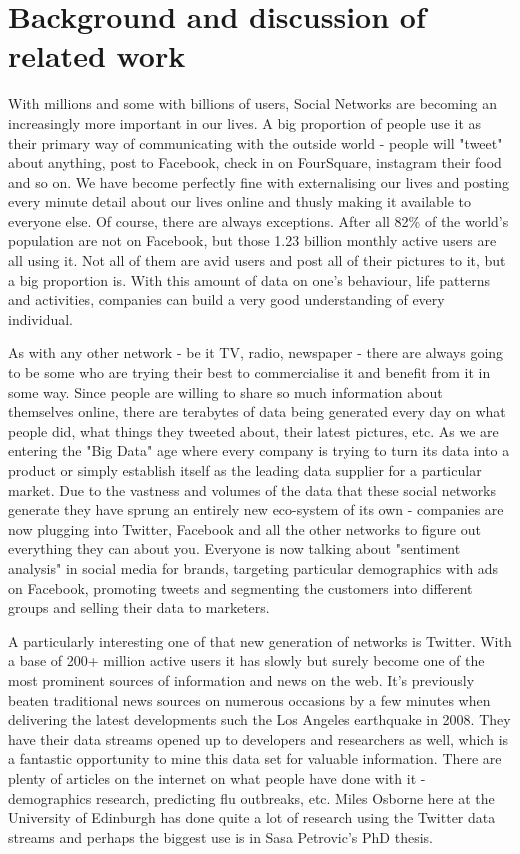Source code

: \documentclass[minf,frontabs,twoside,singlespacing,parskip]{infthesis}
\begin{document}
\chapter{Background and discussion of related work}


With millions and some with billions of users, Social Networks are becoming an increasingly more important in our lives. A big proportion of people use it as their primary way of communicating with the outside world - people will "tweet" about anything, post to Facebook, check in on FourSquare, instagram their food and so on. We have become perfectly fine with externalising our lives and posting every minute detail about our lives online and thusly making it available to everyone else. 
Of course, there are always exceptions. After all 82\% of the world's population are not on Facebook, but those 1.23 billion monthly active users are all using it. Not all of them are avid users and post all of their pictures to it, but a big proportion is. With this amount of data on one's behaviour, life patterns and activities, companies can build a very good understanding of every individual. 


As with any other network - be it TV, radio, newspaper - there are always going to be some who are trying their best to commercialise it and benefit from it in some way. Since people are willing to share so much information about themselves online, there are terabytes of data being generated every day on what people did, what things they tweeted about, their latest pictures, etc. As we are entering the "Big Data" age where every company is trying to turn its data into a product or simply establish itself as the leading data supplier for a particular market. Due to the vastness and volumes of the data that these social networks generate they have sprung an entirely new eco-system of its own - companies are now plugging into Twitter, Facebook and all the other networks to figure out everything they can about you. Everyone is now talking about "sentiment analysis" in social media for brands, targeting particular demographics with ads on Facebook, promoting tweets and segmenting the customers into different groups and selling their data to marketers.


A particularly interesting one of that new generation of networks is Twitter. With a base of 200+ million active users it has slowly but surely become one of the most prominent sources of information and news on the web. It's previously beaten traditional news sources on numerous occasions by a few minutes when delivering the latest developments such the Los Angeles earthquake in 2008. \cite{TwitterNewsWire} They have their data streams opened up to developers and researchers as well, which is a fantastic opportunity to mine this data set for valuable information. There are plenty of articles on the internet on what people have done with it - demographics research, predicting flu outbreaks, etc. \cite{TwitterResearch} Miles Osborne here at the University of Edinburgh has done quite a lot of research using the Twitter data streams  \cite{Miles} and perhaps the biggest use is in Sasa Petrovic's PhD thesis. \cite{Petrovic2012}
\end{document}

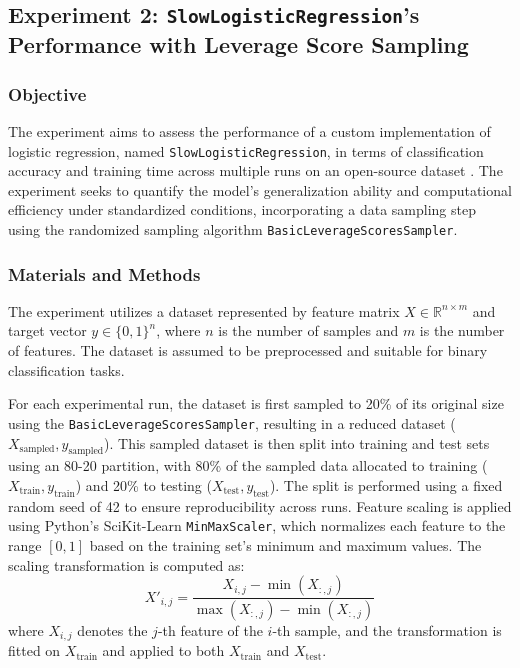 \documentclass{article}
\theoremstyle{plain}
\theoremstyle{definition}
\theoremstyle{remark}
\begin{document}
\subsection{Experiment 2: \texttt{SlowLogisticRegression}'s Performance with Leverage Score Sampling}

\subsubsection{Objective}

The experiment aims to assess the performance of a custom implementation of logistic regression, named \texttt{SlowLogisticRegression}, in terms of classification accuracy and training time across multiple runs on an open-source dataset \cite{breastcancer}. The experiment seeks to quantify the model's generalization ability and computational efficiency under standardized conditions, incorporating a data sampling step using the randomized sampling algorithm \texttt{BasicLeverageScoresSampler}.


\subsubsection{Materials and Methods}

The experiment utilizes a dataset represented by feature matrix $ X \in \mathbb{R}^{n \times m} $ and target vector $ y \in \{0, 1\}^n $, where $ n $ is the number of samples and $ m $ is the number of features. The dataset is assumed to be preprocessed and suitable for binary classification tasks.

For each experimental run, the dataset is first sampled to 20\% of its original size using the \texttt{BasicLeverageScoresSampler}, resulting in a reduced dataset ($ X_{\text{sampled}}, y_{\text{sampled}} $). This sampled dataset is then split into training and test sets using an 80-20 partition, with 80\% of the sampled data allocated to training ($ X_{\text{train}}, y_{\text{train}} $) and 20\% to testing ($ X_{\text{test}}, y_{\text{test}} $). The split is performed using a fixed random seed of 42 to ensure reproducibility across runs. Feature scaling is applied using Python's SciKit-Learn \texttt{MinMaxScaler}, which normalizes each feature to the range $[0, 1]$ based on the training set's minimum and maximum values. The scaling transformation is computed as:
\[
X'_{i,j} = \frac{X_{i,j} - \min(X_{:,j})}{\max(X_{:,j}) - \min(X_{:,j})}
\]
where $ X_{i,j} $ denotes the $ j $-th feature of the $ i $-th sample, and the transformation is fitted on $ X_{\text{train}} $ and applied to both $ X_{\text{train}} $ and $ X_{\text{test}} $.
\end{document}

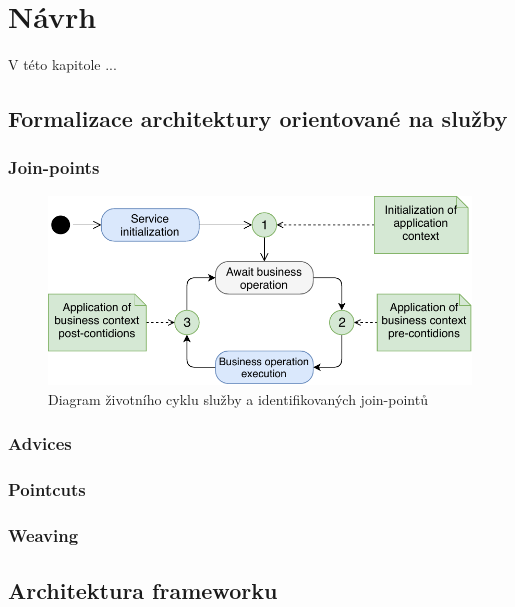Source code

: 

\chapter{Návrh}\label{ch:navrh}

V této kapitole ...

\section{Formalizace architektury orientované na služby}

\subsection{Join-points}

\begin{figure}
    \centering
    \includegraphics[keepaspectratio=true, width=0.8\linewidth]{figures/join-points.pdf}
    \caption{Diagram životního cyklu služby a identifikovaných join-pointů}
    \label{fig:join-points}
\end{figure} %

\subsection{Advices}

\subsection{Pointcuts}

\subsection{Weaving}

\section{Architektura frameworku}


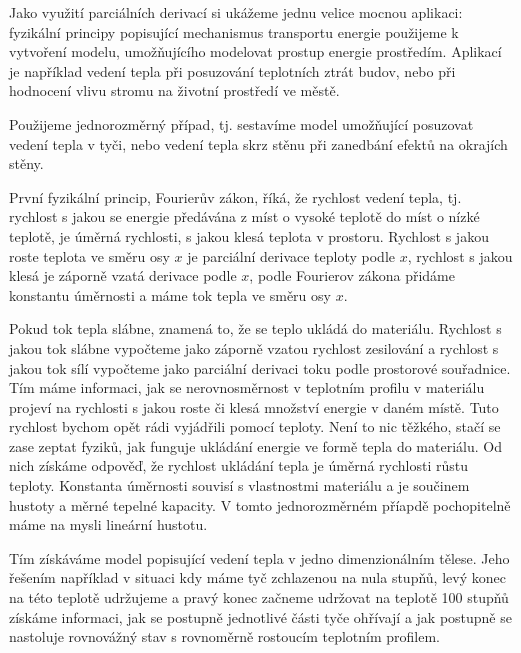 \documentclass[12pt]{article}
\begin{document}
Jako využití parciálních derivací si ukážeme jednu velice mocnou aplikaci: fyzikální principy popisující mechanismus transportu energie použijeme k vytvoření modelu, umožňujícího modelovat prostup energie prostředím. Aplikací je například vedení tepla při posuzování teplotních ztrát budov, nebo při hodnocení vlivu stromu na životní prostředí ve městě.

Použijeme jednorozměrný případ, tj. sestavíme model umožňující posuzovat vedení tepla v tyči, nebo vedení tepla skrz stěnu při zanedbání efektů na okrajích stěny. 

První fyzikální princip, Fourierův zákon, říká, že rychlost vedení tepla, tj. rychlost s jakou se energie předávána z míst o vysoké teplotě do míst o nízké teplotě, je úměrná rychlosti, s jakou klesá teplota v prostoru. Rychlost s jakou roste teplota ve směru osy $x$ je parciální derivace teploty podle $x$, rychlost s jakou klesá je záporně vzatá derivace podle $x$, podle Fourierov zákona přidáme konstantu úměrnosti a máme tok tepla ve směru osy $x$.

Pokud tok tepla slábne, znamená to, že se teplo ukládá do materiálu. Rychlost s jakou tok slábne vypočteme jako záporně vzatou rychlost zesilování a rychlost s jakou tok sílí vypočteme jako parciální derivaci toku podle prostorové souřadnice. Tím máme informaci, jak se nerovnosměrnost v teplotním profilu v materiálu projeví na rychlosti s jakou roste či klesá množství energie v daném místě. Tuto rychlost bychom opět rádi vyjádřili pomocí teploty. Není to nic těžkého, stačí se zase zeptat fyziků, jak funguje ukládání energie ve formě tepla do materiálu. Od nich získáme odpověď, že rychlost ukládání tepla je úměrná rychlosti růstu teploty. Konstanta úměrnosti souvisí s vlastnostmi materiálu a je součinem hustoty a měrné tepelné kapacity. V tomto jednorozměrném příapdě pochopitelně máme na mysli lineární hustotu. 

Tím získáváme model popisující vedení tepla v jedno dimenzionálním tělese. Jeho řešením například v situaci kdy máme tyč zchlazenou na nula stupňů, levý konec na této teplotě udržujeme a pravý konec začneme udržovat na teplotě 100 stupňů získáme informaci, jak se postupně jednotlivé části tyče ohřívají a jak postupně se nastoluje rovnovážný stav s rovnoměrně rostoucím teplotním profilem.
\end{document}
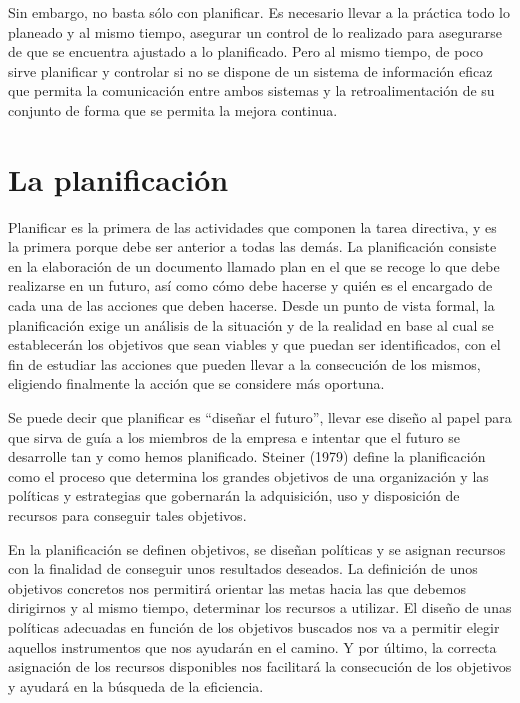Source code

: \documentclass[
]{krantz}
\begin{document}
Sin embargo, no basta sólo con planificar. Es necesario llevar a la práctica todo lo planeado y al mismo tiempo, asegurar un control de lo realizado para asegurarse de que se encuentra ajustado a lo planificado. Pero al mismo tiempo, de poco sirve planificar y controlar si no se dispone de un sistema de información eficaz que permita la comunicación entre ambos sistemas y la retroalimentación de su conjunto de forma que se permita la mejora continua.

\hypertarget{la-planificaciuxf3n}{%
\section{La planificación}\label{la-planificaciuxf3n}}

Planificar es la primera de las actividades que componen la tarea directiva, y es la primera porque debe ser anterior a todas las demás. La planificación consiste en la elaboración de un documento llamado plan en el que se recoge lo que debe realizarse en un futuro, así como cómo debe hacerse y quién es el encargado de cada una de las acciones que deben hacerse. Desde un punto de vista formal, la planificación exige un análisis de la situación y de la realidad en base al cual se establecerán los objetivos que sean viables y que puedan ser identificados, con el fin de estudiar las acciones que pueden llevar a la consecución de los mismos, eligiendo finalmente la acción que se considere más oportuna.

Se puede decir que planificar es ``diseñar el futuro'', llevar ese diseño al papel para que sirva de guía a los miembros de la empresa e intentar que el futuro se desarrolle tan y como hemos planificado. Steiner (1979) define la planificación como el proceso que determina los grandes objetivos de una organización y las políticas y estrategias que gobernarán la adquisición, uso y disposición de recursos para conseguir tales objetivos.

En la planificación se definen objetivos, se diseñan políticas y se asignan recursos con la finalidad de conseguir unos resultados deseados. La definición de unos objetivos concretos nos permitirá orientar las metas hacia las que debemos dirigirnos y al mismo tiempo, determinar los recursos a utilizar. El diseño de unas políticas adecuadas en función de los objetivos buscados nos va a permitir elegir aquellos instrumentos que nos ayudarán en el camino. Y por último, la correcta asignación de los recursos disponibles nos facilitará la consecución de los objetivos y ayudará en la búsqueda de la eficiencia.
\end{document}
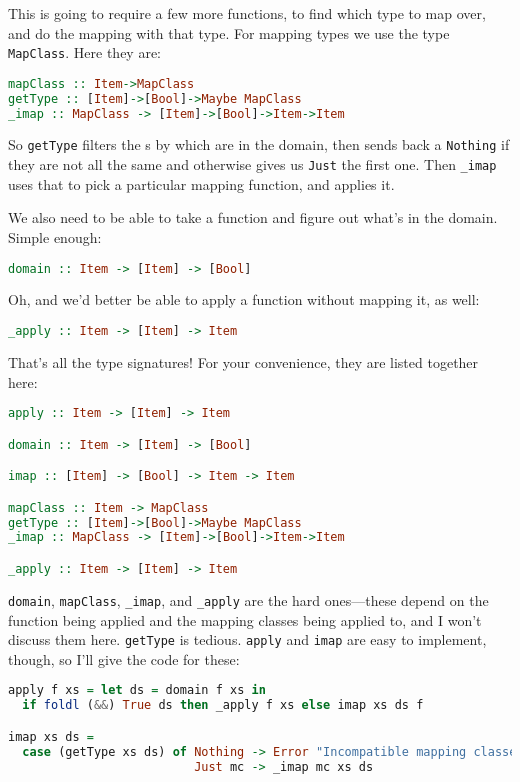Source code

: \documentclass{article}
\newcommand{\code}[1]{\lstinline`#1`}
\begin{document}
This is going to require a few more functions, to find which type to map over, and do the mapping with that type. For mapping types we use the type \code{MapClass}. Here they are:
\begin{lstlisting}[language=Haskell]
mapClass :: Item->MapClass
getType :: [Item]->[Bool]->Maybe MapClass
_imap :: MapClass -> [Item]->[Bool]->Item->Item
\end{lstlisting}

So \code{getType} filters the \Item{}s by which are in the domain, then sends back a \code{Nothing} if they are not all the same and otherwise gives us \code{Just} the first one. Then \code{_imap} uses that to pick a particular mapping function, and applies it.

We also need to be able to take a function and figure out what's in the domain. Simple enough:
\begin{lstlisting}[language=Haskell]
domain :: Item -> [Item] -> [Bool]
\end{lstlisting}

Oh, and we'd better be able to apply a function without mapping it, as well:
\begin{lstlisting}[language=Haskell]
_apply :: Item -> [Item] -> Item
\end{lstlisting}

That's all the type signatures! For your convenience, they are listed together here:
\begin{lstlisting}[language=Haskell]
apply :: Item -> [Item] -> Item

domain :: Item -> [Item] -> [Bool]

imap :: [Item] -> [Bool] -> Item -> Item

mapClass :: Item -> MapClass
getType :: [Item]->[Bool]->Maybe MapClass
_imap :: MapClass -> [Item]->[Bool]->Item->Item

_apply :: Item -> [Item] -> Item
\end{lstlisting}

\code{domain}, \code{mapClass}, \code{_imap}, and \code{_apply} are the hard ones---these depend on the function being applied and the mapping classes being applied to, and I won't discuss them here. \code{getType} is tedious. \code{apply} and \code{imap} are easy to implement, though, so I'll give the code for these:
\begin{lstlisting}[language=Haskell]
apply f xs = let ds = domain f xs in
  if foldl (&&) True ds then _apply f xs else imap xs ds f

imap xs ds =
  case (getType xs ds) of Nothing -> Error "Incompatible mapping classes"
                          Just mc -> _imap mc xs ds
\end{lstlisting}
\end{document}
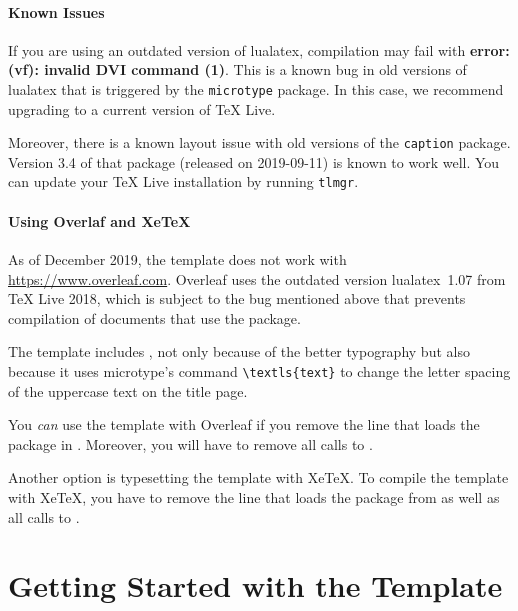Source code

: \paragraph{Known Issues}

If you are using an outdated version of lualatex, compilation may fail with \textbf{error: (vf): invalid DVI command (1)}. This is a known bug in old versions of lualatex that is triggered by the \texttt{microtype} package. In this case, we recommend upgrading to a current version of TeX Live.

Moreover, there is a known layout issue with old versions of the \texttt{caption} package. Version 3.4 of that package (released on 2019-09-11) is known to work well. You can update your TeX Live installation by running \texttt{tlmgr}.

\paragraph{Using Overlaf and XeTeX}

As of December 2019, the template does not work with \url{https://www.overleaf.com}. Overleaf uses the outdated version lualatex~1.07 from TeX Live 2018, which is subject to the bug mentioned above that prevents compilation of documents that use the  package.

The template includes , not only because of the better typography but also because it uses microtype's command \verb|\textls{text}| to change the letter spacing of the uppercase text on the title page.

You \emph{can} use the template with Overleaf if you remove the line that loads the  package in . Moreover, you will have to remove all calls to .

Another option is typesetting the template with XeTeX. To compile the template with XeTeX, you have to remove the line that loads the package  from  as well as all calls to .


\section{Getting Started with the Template}

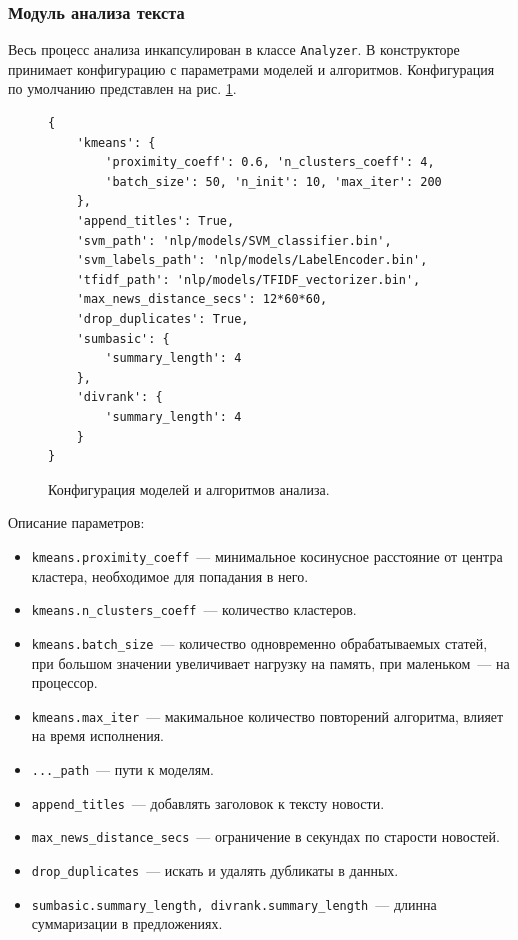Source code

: \documentclass[a4paper, 14pt]{extarticle}
\begin{document}
\subsubsection{Модуль анализа текста}
Весь процесс анализа инкапсулирован в классе \texttt{Analyzer}. В конструкторе принимает конфигурацию с параметрами моделей и алгоритмов. Конфигурация по умолчанию представлен на рис. \ref{config}.

\begin{figure}
	\centering
	\begin{verbatim}
{
    'kmeans': {
        'proximity_coeff': 0.6, 'n_clusters_coeff': 4,
        'batch_size': 50, 'n_init': 10, 'max_iter': 200
    },
    'append_titles': True,
    'svm_path': 'nlp/models/SVM_classifier.bin',
    'svm_labels_path': 'nlp/models/LabelEncoder.bin',
    'tfidf_path': 'nlp/models/TFIDF_vectorizer.bin',
    'max_news_distance_secs': 12*60*60,
    'drop_duplicates': True,
    'sumbasic': {
        'summary_length': 4
    },
    'divrank': {
        'summary_length': 4
    }
}
	\end{verbatim}
	\caption{Конфигурация моделей и алгоритмов анализа.}
	\label{config}
\end{figure}

Описание параметров:

\begin{itemize}
	\item \texttt{kmeans.proximity\_coeff}~--- минимальное косинусное расстояние от центра кластера, необходимое для попадания в него.
	\item \texttt{kmeans.n\_clusters\_coeff}~--- количество кластеров.
	\item \texttt{kmeans.batch\_size}~--- количество одновременно обрабатываемых статей, при большом значении увеличивает нагрузку на память, при маленьком~--- на процессор.
	\item \texttt{kmeans.max\_iter}~--- макимальное количество повторений алгоритма, влияет на время исполнения.
	\item \texttt{...\_path}~--- пути к моделям.
	\item \texttt{append\_titles}~--- добавлять заголовок к тексту новости.
	\item \texttt{max\_news\_distance\_secs}~--- ограничение в секундах по старости новостей.
	\item \texttt{drop\_duplicates}~--- искать и удалять дубликаты в данных.
	\item \texttt{sumbasic.summary\_length, divrank.summary\_length}~--- длинна суммаризации в предложениях. 
\end{itemize}
\end{document}
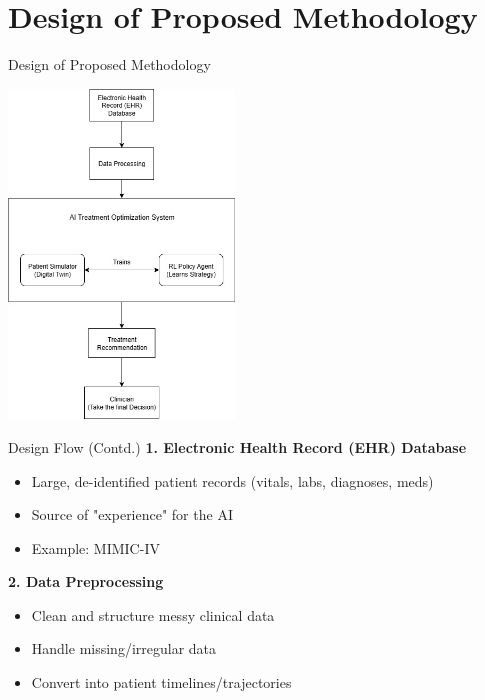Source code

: \documentclass[11pt]{beamer}
\begin{document}
\section{Design of Proposed Methodology}
\begin{frame}{Design of Proposed Methodology}
    \begin{center}
        \includegraphics[width=0.45\textwidth]{design_flow.jpg} %
    \end{center}
\end{frame}

\begin{frame}{Design Flow (Contd.)}
    \textbf{1. Electronic Health Record (EHR) Database}
    \begin{itemize}
        \item Large, de-identified patient records (vitals, labs, diagnoses, meds)
        \item Source of "experience" for the AI
        \item Example: MIMIC-IV
    \end{itemize}

    \vspace{0.3cm}
    \textbf{2. Data Preprocessing}
    \begin{itemize}
        \item Clean and structure messy clinical data
        \item Handle missing/irregular data
        \item Convert into patient timelines/trajectories
    \end{itemize}
\end{frame}
\end{document}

******************************

* _Exercise description_: Pictures are to be left out, and the lines from the beginning of the records through the line with "Of course, there" are to be printed exactly, with nothing added.

* _Task answer_:
Source code

: \documentclass[minf,frontabs,twoside,singlespacing,parskip]{infthesis}
\begin{document}
\chapter{Background and discussion of related work}


With millions and some with billions of users, Social Networks are becoming an increasingly more important in our lives. A big proportion of people use it as their primary way of communicating with the outside world - people will "tweet" about anything, post to Facebook, check in on FourSquare, instagram their food and so on. We have become perfectly fine with externalising our lives and posting every minute detail about our lives online and thusly making it available to everyone else. 
Of course, there are always exceptions. After all 82\% of the world's population are not on Facebook, but those 1.23 billion monthly active users are all using it. Not all of them are avid users and post all of their pictures to it, but a big proportion is. With this amount of data on one's behaviour, life patterns and activities, companies can build a very good understanding of every individual. 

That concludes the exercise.